Junee’s John Hunter says pensioners are going to continue their fight for a better deal from government.
The 69-year-old is the NSW/ACT Australian Aged Pensions Group coordinator and he joined other pensioners at a rally in Canberra on Tuesday to raise awareness of their concerns.
The AAP Group is also pushing ahead with the goal of eventually become a political party, he said.
Mr Hunter said he believed governments took pensioners for granted and that as a group, they were under-represented in parliament.
Three parliamentarians – senators Rachel Siewert and Tim Storer and MP Andrew Wilkie – spoke with protesters, he said.
Mr Hunter said all three politicians had given their group a sympathetic hearing and listened to their concerns about the level of pensions in this country.

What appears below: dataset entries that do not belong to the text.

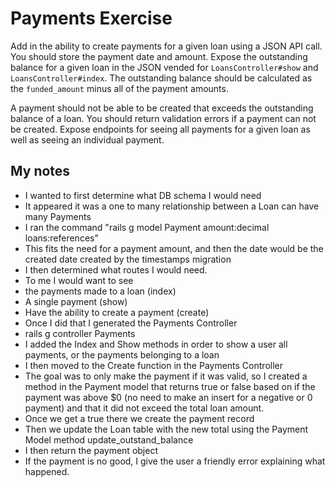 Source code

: # Payments Exercise

Add in the ability to create payments for a given loan using a JSON API call. You should store the payment date and amount. Expose the outstanding balance for a given loan in the JSON vended for `LoansController#show` and `LoansController#index`. The outstanding balance should be calculated as the `funded_amount` minus all of the payment amounts.

A payment should not be able to be created that exceeds the outstanding balance of a loan. You should return validation errors if a payment can not be created. Expose endpoints for seeing all payments for a given loan as well as seeing an individual payment.

## My notes 

* I wanted to first determine what DB schema I would need
 * It appeared it was a one to many relationship between a Loan can have many Payments
 * I ran the command "rails g model Payment amount:decimal loans:references"
 * This fits the need for a payment amount, and then the date would be the created date created by the timestamps    migration
* I then determined what routes I would need.
 * To me I would want to see 
  * the payments made to a loan (index)
  * A single payment (show)
  * Have the ability to create a payment (create)
* Once I did that I generated the Payments Controller
 * rails g controller Payments
 * I added the Index and Show methods in order to show a user all payments, or the payments belonging to a loan
* I then moved to the Create function in the Payments Controller
 * The goal was to only make the payment if it was valid, so I created a method in the Payment model that returns true or false based on if the payment was above $0 (no need to make an insert for a negative or 0 payment) and that it did not exceed the total loan amount.
 * Once we get a true there we create the payment record
 * Then we update the Loan table with the new total using the Payment Model method update_outstand_balance
 * I then return the payment object
 * If the payment is no good, I give the user a friendly error explaining what happened.
           

        

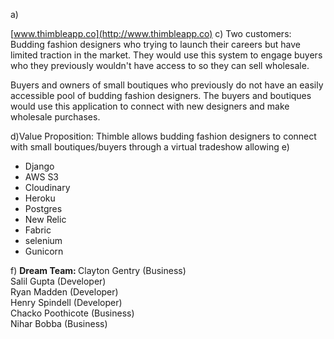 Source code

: a) 

[www.thimbleapp.co](http://www.thimbleapp.co) 
c) Two customers: Budding fashion designers who trying to launch their careers but have limited traction in the market. They would use this system to engage buyers who they previously wouldn't have access to so they can sell wholesale.

Buyers and owners of small boutiques who previously do not have an easily accessible pool of budding fashion designers. The buyers and boutiques would use this application to connect with new designers and make wholesale purchases. 

d)Value Proposition: Thimble allows budding fashion designers to connect with small boutiques/buyers through a virtual tradeshow allowing 
e)
- Django
- AWS S3
- Cloudinary
- Heroku 
- Postgres
- New Relic 
- Fabric 
- selenium
- Gunicorn

f)
<b>Dream Team: </b>
Clayton Gentry (Business)<br>
Salil Gupta (Developer)<br>
Ryan Madden (Developer)<br>
Henry Spindell (Developer)<br>
Chacko Poothicote (Business)<br>
Nihar Bobba (Business)<br>
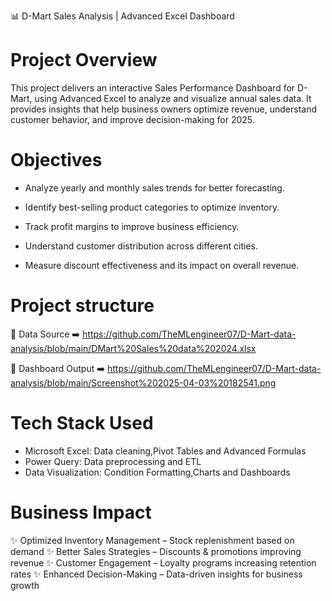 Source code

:  📊 D-Mart Sales Analysis | Advanced Excel Dashboard

# Project Overview

This project delivers an interactive Sales Performance Dashboard for D-Mart, using Advanced Excel to analyze and visualize annual sales data. It provides insights that help business owners optimize revenue, understand customer behavior, and improve decision-making for 2025.

# Objectives

* Analyze yearly and monthly sales trends for better forecasting.

* Identify best-selling product categories to optimize inventory.

* Track profit margins to improve business efficiency.

* Understand customer distribution across different cities.

* Measure discount effectiveness and its impact on overall revenue.



# Project structure

📁 Data Source ➡️ https://github.com/TheMLengineer07/D-Mart-data-analysis/blob/main/DMart%20Sales%20data%202024.xlsx

📁 Dashboard Output ➡️ https://github.com/TheMLengineer07/D-Mart-data-analysis/blob/main/Screenshot%202025-04-03%20182541.png

# Tech Stack Used

* Microsoft Excel: Data cleaning,Pivot Tables and Advanced Formulas
* Power Query: Data preprocessing and ETL
* Data Visualization: Condition Formatting,Charts and Dashboards

# Business Impact

✨ Optimized Inventory Management – Stock replenishment based on demand ✨ Better Sales Strategies – Discounts & promotions improving revenue ✨ Customer Engagement – Loyalty programs increasing retention rates ✨ Enhanced Decision-Making – Data-driven insights for business growth
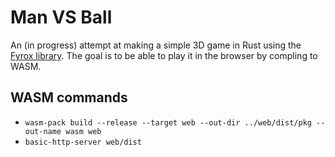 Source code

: # Man VS Ball

An (in progress) attempt at making a simple 3D game in Rust using the [Fyrox library](https://fyrox.rs/). The goal is to be able to play it in the browser by compling to WASM.

## WASM commands

- `wasm-pack build --release --target web --out-dir ../web/dist/pkg --out-name wasm web`
- `basic-http-server web/dist`
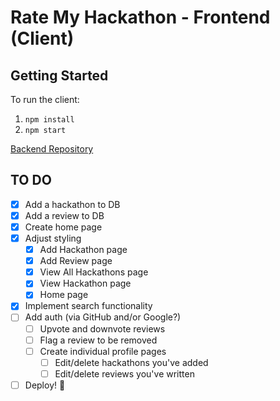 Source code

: # Rate My Hackathon - Frontend (Client)

## Getting Started

To run the client:

1. `npm install`
2. `npm start`

[Backend Repository](https://github.com/lumamoto/rate-my-hackathon-backend)

## TO DO

- [x] Add a hackathon to DB
- [x] Add a review to DB
- [x] Create home page
- [x] Adjust styling
  - [x] Add Hackathon page
  - [x] Add Review page
  - [x] View All Hackathons page
  - [x] View Hackathon page
  - [x] Home page
- [x] Implement search functionality
- [ ] Add auth (via GitHub and/or Google?)
  - [ ] Upvote and downvote reviews
  - [ ] Flag a review to be removed
  - [ ] Create individual profile pages
    - [ ] Edit/delete hackathons you've added
    - [ ] Edit/delete reviews you've written
- [ ] Deploy! 🚀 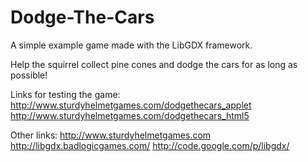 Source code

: Dodge-The-Cars
==============

A simple example game made with the LibGDX framework.

Help the squirrel collect pine cones and dodge the cars for as long as possible!

Links for testing the game:
http://www.sturdyhelmetgames.com/dodgethecars_applet
http://www.sturdyhelmetgames.com/dodgethecars_html5

Other links:
http://www.sturdyhelmetgames.com
http://libgdx.badlogicgames.com/
http://code.google.com/p/libgdx/ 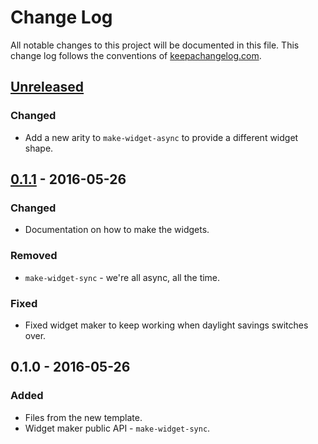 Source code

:# Change Log
All notable changes to this project will be documented in this file. This change log follows the conventions of [keepachangelog.com](http://keepachangelog.com/).

## [Unreleased]
### Changed
- Add a new arity to `make-widget-async` to provide a different widget shape.

## [0.1.1] - 2016-05-26
### Changed
- Documentation on how to make the widgets.

### Removed
- `make-widget-sync` - we're all async, all the time.

### Fixed
- Fixed widget maker to keep working when daylight savings switches over.

## 0.1.0 - 2016-05-26
### Added
- Files from the new template.
- Widget maker public API - `make-widget-sync`.

[Unreleased]: https://github.com/your-name/week2/compare/0.1.1...HEAD
[0.1.1]: https://github.com/your-name/week2/compare/0.1.0...0.1.1
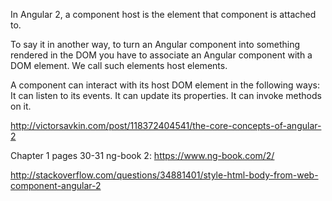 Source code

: In Angular 2, a component host is the element that component is attached to.

To say it in another way, to turn an Angular component into something rendered in the DOM you have to associate an Angular component with a DOM element. 
We call such elements host elements.

A component can interact with its host DOM element in the following ways: 
It can listen to its events. It can update its properties. It can invoke methods on it.

http://victorsavkin.com/post/118372404541/the-core-concepts-of-angular-2

Chapter 1 pages 30-31 ng-book 2: https://www.ng-book.com/2/

http://stackoverflow.com/questions/34881401/style-html-body-from-web-component-angular-2


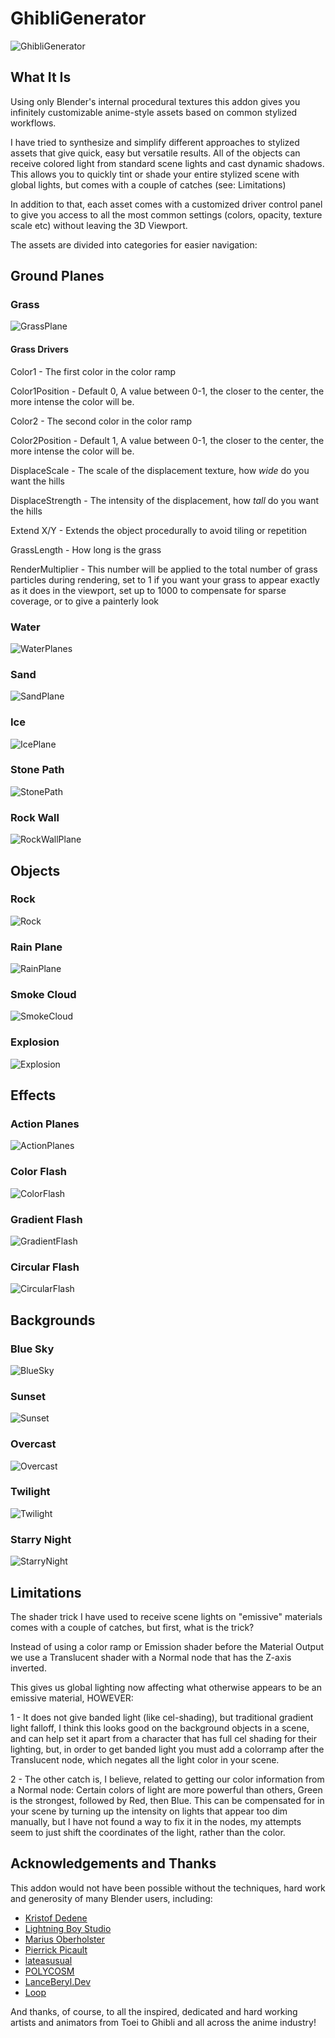 # GhibliGenerator
![GhibliGenerator](/screenshots/GhibliGenerator.PNG)

## What It Is

Using only Blender's internal procedural textures this addon gives you infinitely customizable anime-style assets based on common stylized workflows.

I have tried to synthesize and simplify different approaches to stylized assets that give quick, easy but versatile results. All of the objects can receive colored light from standard scene lights and cast dynamic shadows. This allows you to quickly tint or shade your entire stylized scene with global lights, but comes with a couple of catches (see: Limitations)

In addition to that, each asset comes with a customized driver control panel to give you access to all the most common settings (colors, opacity, texture scale etc) without leaving the 3D Viewport.

The assets are divided into categories for easier navigation:

## Ground Planes

### Grass
![GrassPlane](/screenshots/GrassPlane.png)
#### Grass Drivers
Color1 - The first color in the color ramp

Color1Position - Default 0, A value between 0-1, the closer to the center, the more intense the color will be.

Color2 - The second color in the color ramp

Color2Position - Default 1, A value between 0-1, the closer to the center, the more intense the color will be.

DisplaceScale - The scale of the displacement texture, how _wide_ do you want the hills

DisplaceStrength - The intensity of the displacement, how _tall_ do you want the hills

Extend X/Y - Extends the object procedurally to avoid tiling or repetition

GrassLength - How long is the grass

RenderMultiplier - This number will be applied to the total number of grass particles during rendering, set to 1 if you want your grass to appear exactly as it does in the viewport, set up to 1000 to compensate for sparse coverage, or to give a painterly look

### Water
![WaterPlanes](/screenshots/WaterPlanes.png)

### Sand
![SandPlane](/screenshots/SandPlane.png)

### Ice
![IcePlane](/screenshots/IcePlane.png)

### Stone Path
![StonePath](/screenshots/StonePath.png)

### Rock Wall
![RockWallPlane](/screenshots/RockWallPlane.png)

## Objects

### Rock
![Rock](/screenshots/Rock.png)

### Rain Plane
![RainPlane](/screenshots/RainPlane.png)

### Smoke Cloud
![SmokeCloud](/screenshots/SmokeCloud.png)

### Explosion
![Explosion](/screenshots/Explosion.png)


## Effects

### Action Planes
![ActionPlanes](/screenshots/ActionPlanes.png)

### Color Flash
![ColorFlash](/screenshots/ColorFlash.png)

### Gradient Flash
![GradientFlash](/screenshots/GradientFlash.png)

### Circular Flash
![CircularFlash](/screenshots/CircularFlash.png)

## Backgrounds

### Blue Sky
![BlueSky](/screenshots/BlueSky.png)

### Sunset
![Sunset](/screenshots/Sunset.png)

### Overcast
![Overcast](/screenshots/Overcast.png)

### Twilight
![Twilight](/screenshots/Twilight.png)

### Starry Night
![StarryNight](/screenshots/StarryNight.png)


## Limitations
The shader trick I have used to receive scene lights on "emissive" materials comes with a couple of catches, but first, what is the trick?

Instead of using a color ramp or Emission shader before the Material Output we use a Translucent shader with a Normal node that has the Z-axis inverted.

This gives us global lighting now affecting what otherwise appears to be an emissive material, HOWEVER:

1 - It does not give banded light (like cel-shading), but traditional gradient light falloff, I think this looks good on the background objects in a scene, and can help set it apart from a character that has full cel shading for their lighting, but, in order to get banded light you must add a colorramp after the Translucent node, which negates all the light color in your scene.

2 - The other catch is, I believe, related to getting our color information from a Normal node: Certain colors of light are more powerful than others, Green is the strongest, followed by Red, then Blue. This can be compensated for in your scene by turning up the intensity on lights that appear too dim manually, but I have not found a way to fix it in the nodes, my attempts seem to just shift the coordinates of the light, rather than the color.

## Acknowledgements and Thanks
This addon would not have been possible without the techniques, hard work and generosity of many Blender users, including:

- [Kristof Dedene](https://www.youtube.com/channel/UCAcXkKCYidxGU-VIA5z-ZzQ)
- [Lightning Boy Studio](https://www.youtube.com/c/LightningBoyStudio)
- [Marius Oberholster](https://www.youtube.com/c/MariusOberholster)
- [Pierrick Picault](https://www.youtube.com/c/PierrickPicaut_P2DESIGN)
- [lateasusual](https://twitter.com/lateasusual_)
- [POLYCOSM](https://www.youtube.com/c/POLYCOSM)
- [LanceBeryl.Dev](https://www.youtube.com/c/LanceBerylDev)
- [Loop](https://www.youtube.com/channel/UChS_1gry7bQeIbdHVSRqMAw)

And thanks, of course, to all the inspired, dedicated and hard working artists and animators from Toei to Ghibli and all across the anime industry!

“Australia is second to last against most other western countries when it comes to pensioners,” he said.
“Only 2.1 per cent of our GDP is spent on the pension.”
Representatives of other pensioner groups, including others who were in the process of forming political parties, were also at the rally.
Mr Hunter said he “lost count” of the number of people who attended the rally, but was pleased with the turnout.
The visit to Canberra had reinforced his view that pensioners and older people in Australia were undervalued, he said.
“After the rally, I was walking around in Canberra and I walked past a young person, and suddenly it was like I was invisible. He just treated me like I was invisible,” Mr Hunter said.
The Junee man said he is also hoping to fight against what he decribed as “apathy” among pensioners.
“We’ve got to start telling the government that we are not going to be taken for granted,” Mr Hunter said.
After the Canberra rally, Mr Hunter said plans were now being made to stage similar events in public areas in Adelaide and Melbourne.